Some Mormon scholars have sought to link the Kolob doctrine to ancient astronomy. Gee, Hamblin & Peterson (2006) have sought to show that this astronomy is more consistent with ancient geocentrism than with 19th-century Copernican and Newtonian astronomy, and thus carries with it the misconceptions of ancient astronomy. For example, in their interpretation, Kolob is the highest and slowest moving of a series of concentric heavenly spheres, which are centered on Earth. These authors believe that Smith, in the 19th century, would not have made this geocentric mistake about Kolob, and therefore, they argue that the Book of Abraham is of ancient origin. John Tvedtnes suggested that "Another possible Hebrew etymology is the Hebrew KLB 'dog' originally pronounced kalb just as it is in Arabic. This is used to denote the star Regulus in Arabic while the Syriac, which is also kalb denotes the star Sirius, the brightest star in the heavens." He also suggested that the Hebraic use of "KLB" as both the word dog and an astronomical term refers to the universality of Sirius as the "Dog Star".
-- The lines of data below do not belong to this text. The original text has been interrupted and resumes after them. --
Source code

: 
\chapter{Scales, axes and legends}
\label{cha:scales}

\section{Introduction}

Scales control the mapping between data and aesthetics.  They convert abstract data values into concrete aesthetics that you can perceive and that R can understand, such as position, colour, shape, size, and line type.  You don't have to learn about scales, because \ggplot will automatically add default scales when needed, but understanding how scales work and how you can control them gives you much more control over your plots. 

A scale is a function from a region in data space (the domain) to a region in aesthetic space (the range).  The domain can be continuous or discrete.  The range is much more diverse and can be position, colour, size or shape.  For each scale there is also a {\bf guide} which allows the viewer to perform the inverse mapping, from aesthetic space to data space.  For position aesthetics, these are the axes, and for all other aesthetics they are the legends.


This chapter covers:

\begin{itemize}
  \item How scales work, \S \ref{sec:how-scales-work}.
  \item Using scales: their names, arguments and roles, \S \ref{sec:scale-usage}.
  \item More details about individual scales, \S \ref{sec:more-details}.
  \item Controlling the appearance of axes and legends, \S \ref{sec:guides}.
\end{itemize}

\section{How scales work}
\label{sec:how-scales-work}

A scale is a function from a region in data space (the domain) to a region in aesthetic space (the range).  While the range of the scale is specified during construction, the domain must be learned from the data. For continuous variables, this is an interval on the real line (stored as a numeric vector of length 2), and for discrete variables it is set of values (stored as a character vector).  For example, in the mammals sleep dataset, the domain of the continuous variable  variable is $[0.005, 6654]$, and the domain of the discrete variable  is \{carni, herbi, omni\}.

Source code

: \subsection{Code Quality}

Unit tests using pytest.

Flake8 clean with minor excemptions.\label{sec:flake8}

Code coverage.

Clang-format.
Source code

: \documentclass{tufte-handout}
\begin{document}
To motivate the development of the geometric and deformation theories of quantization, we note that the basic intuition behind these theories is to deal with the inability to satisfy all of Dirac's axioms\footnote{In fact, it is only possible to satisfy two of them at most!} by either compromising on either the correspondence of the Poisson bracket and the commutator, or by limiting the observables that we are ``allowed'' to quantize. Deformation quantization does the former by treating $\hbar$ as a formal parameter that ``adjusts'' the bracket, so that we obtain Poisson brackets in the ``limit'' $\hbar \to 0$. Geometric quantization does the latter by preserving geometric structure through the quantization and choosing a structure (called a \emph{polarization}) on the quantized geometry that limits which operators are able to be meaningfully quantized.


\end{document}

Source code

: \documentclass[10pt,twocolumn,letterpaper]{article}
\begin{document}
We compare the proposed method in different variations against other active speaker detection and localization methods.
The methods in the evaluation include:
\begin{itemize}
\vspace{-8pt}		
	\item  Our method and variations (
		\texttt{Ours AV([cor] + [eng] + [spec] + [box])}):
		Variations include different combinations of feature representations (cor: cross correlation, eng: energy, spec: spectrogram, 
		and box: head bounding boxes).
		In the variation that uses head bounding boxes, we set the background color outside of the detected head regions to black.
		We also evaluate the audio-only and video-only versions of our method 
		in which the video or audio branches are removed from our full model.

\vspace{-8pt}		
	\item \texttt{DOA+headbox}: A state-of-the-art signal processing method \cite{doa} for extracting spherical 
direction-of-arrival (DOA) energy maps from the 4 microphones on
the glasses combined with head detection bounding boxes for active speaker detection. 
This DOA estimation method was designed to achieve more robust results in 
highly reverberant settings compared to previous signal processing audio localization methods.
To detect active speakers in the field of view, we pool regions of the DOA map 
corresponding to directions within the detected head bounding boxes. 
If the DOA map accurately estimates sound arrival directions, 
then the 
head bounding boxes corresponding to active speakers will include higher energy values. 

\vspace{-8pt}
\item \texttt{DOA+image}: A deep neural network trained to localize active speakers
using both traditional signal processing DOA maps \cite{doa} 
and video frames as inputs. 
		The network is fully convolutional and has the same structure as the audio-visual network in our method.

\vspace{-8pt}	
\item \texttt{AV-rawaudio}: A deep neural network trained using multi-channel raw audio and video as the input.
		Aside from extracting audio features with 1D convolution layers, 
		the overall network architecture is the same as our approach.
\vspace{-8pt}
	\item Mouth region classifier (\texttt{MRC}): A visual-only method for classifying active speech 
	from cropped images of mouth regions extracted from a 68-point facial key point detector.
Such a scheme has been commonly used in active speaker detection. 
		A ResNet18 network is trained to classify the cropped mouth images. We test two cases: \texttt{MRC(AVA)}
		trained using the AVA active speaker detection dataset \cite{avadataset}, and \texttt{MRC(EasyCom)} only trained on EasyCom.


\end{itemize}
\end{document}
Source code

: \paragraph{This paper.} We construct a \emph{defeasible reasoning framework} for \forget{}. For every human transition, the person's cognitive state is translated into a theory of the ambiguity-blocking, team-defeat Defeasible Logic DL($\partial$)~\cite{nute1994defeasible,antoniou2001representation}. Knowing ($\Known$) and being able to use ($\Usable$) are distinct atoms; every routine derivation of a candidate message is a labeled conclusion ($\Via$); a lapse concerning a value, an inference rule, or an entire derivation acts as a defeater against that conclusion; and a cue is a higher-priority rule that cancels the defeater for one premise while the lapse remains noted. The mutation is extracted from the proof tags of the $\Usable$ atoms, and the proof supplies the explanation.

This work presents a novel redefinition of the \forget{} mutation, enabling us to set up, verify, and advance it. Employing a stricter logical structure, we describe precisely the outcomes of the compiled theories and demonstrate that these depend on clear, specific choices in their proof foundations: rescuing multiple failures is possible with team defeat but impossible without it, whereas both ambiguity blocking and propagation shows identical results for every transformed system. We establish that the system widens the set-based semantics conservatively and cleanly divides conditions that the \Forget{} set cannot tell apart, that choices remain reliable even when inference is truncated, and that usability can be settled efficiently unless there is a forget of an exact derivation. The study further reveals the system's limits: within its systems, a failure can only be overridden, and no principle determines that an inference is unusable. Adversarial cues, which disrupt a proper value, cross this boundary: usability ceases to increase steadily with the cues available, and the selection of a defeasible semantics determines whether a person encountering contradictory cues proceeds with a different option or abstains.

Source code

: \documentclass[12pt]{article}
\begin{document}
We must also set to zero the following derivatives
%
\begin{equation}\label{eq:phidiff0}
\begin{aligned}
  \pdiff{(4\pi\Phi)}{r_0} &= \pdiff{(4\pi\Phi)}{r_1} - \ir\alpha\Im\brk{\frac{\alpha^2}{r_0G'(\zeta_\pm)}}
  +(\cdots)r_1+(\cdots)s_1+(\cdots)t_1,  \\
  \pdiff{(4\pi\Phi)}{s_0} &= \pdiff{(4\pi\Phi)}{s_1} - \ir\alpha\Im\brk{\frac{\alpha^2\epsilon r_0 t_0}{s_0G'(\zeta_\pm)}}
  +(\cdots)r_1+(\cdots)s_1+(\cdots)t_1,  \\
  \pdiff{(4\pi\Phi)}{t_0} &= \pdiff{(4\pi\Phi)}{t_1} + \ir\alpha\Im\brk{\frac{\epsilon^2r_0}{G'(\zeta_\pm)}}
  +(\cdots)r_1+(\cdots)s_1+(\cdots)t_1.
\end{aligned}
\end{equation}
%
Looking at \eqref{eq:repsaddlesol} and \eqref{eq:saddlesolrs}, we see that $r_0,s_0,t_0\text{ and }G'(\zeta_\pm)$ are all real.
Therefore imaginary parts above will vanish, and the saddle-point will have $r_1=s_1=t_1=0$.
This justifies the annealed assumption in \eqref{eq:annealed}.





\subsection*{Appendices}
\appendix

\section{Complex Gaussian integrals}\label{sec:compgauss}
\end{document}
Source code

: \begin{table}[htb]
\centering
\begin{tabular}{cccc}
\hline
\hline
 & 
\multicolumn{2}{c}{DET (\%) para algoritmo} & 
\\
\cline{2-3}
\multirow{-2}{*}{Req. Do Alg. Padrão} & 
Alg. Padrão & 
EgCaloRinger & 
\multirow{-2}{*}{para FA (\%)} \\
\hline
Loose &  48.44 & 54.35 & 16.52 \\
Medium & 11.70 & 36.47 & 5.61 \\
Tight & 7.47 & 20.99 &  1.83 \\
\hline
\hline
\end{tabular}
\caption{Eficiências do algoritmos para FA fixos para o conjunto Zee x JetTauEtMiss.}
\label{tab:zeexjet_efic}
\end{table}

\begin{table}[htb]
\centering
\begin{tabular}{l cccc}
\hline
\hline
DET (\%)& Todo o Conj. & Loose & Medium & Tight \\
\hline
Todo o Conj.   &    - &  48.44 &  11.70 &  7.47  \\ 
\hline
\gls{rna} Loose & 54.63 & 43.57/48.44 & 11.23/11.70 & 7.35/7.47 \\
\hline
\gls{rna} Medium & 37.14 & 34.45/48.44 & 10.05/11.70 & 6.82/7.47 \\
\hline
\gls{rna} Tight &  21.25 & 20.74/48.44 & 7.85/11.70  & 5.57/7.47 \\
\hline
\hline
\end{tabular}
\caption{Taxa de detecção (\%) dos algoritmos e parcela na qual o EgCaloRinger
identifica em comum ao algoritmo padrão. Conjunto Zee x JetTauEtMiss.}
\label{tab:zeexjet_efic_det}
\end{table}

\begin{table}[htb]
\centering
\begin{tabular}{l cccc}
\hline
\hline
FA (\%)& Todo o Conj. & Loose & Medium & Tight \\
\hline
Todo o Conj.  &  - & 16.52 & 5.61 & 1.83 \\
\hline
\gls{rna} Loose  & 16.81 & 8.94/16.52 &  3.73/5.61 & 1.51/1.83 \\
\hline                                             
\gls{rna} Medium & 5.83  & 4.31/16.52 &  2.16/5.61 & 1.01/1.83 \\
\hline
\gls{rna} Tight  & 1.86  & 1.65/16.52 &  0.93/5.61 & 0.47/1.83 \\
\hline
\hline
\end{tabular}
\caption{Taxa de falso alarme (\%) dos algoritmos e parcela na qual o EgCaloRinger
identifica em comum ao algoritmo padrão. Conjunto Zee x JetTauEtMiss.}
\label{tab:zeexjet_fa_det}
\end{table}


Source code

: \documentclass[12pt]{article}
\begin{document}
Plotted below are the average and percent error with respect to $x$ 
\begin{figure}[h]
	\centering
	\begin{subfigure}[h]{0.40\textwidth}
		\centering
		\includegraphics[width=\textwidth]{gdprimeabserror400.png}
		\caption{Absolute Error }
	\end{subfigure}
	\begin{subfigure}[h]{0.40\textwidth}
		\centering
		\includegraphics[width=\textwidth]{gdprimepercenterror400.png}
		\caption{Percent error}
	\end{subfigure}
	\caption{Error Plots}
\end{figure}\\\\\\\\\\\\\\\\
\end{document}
According to Fawn Brodie, Smith's idea of Kolob may have been derived from the "throne of God" idea found in Thomas Dick's The Philosophy of a Future State, which Brodie said Smith "had recently been reading" before dictating the Book of Abraham, and which "made a lasting impression" on him.

==In popular culture==

==="If You Could Hie to Kolob"===
"If You Could Hie to Kolob" (hie, hurry) is a Latter-day Saint hymn by early Mormon W. W. Phelps. The music is taken from a well-known folk tune known as "Dives and Lazarus". It was originally published in 1842 in Times and Seasons and is hymn number 284 in the LDS Church's current hymnal. The hymn makes only one reference to Kolob, in its first line (from which the hymn's title is derived). It is the only hymn in the current hymnal that mentions Kolob.

The hymn reflects doctrines unique to Mormonism, such as the eternal nature of spirit (including man's spirit) and matter. It also conveys doctrines elaborated by Smith, the first Latter-day Saint prophet, about the plurality of gods and eternal progression.

The tune was arranged by Ralph Vaughan Williams (1906) for the English Hymnal and can be found in today's hymnals under the name "Kingsfold". The tune is also used in other hymns: "O Sing a Song of Bethlehem", "I Heard the Voice of Jesus", and "We Sing the Mighty Power of God".

The tune was also arranged for use in the film Plan 10 from Outer Space.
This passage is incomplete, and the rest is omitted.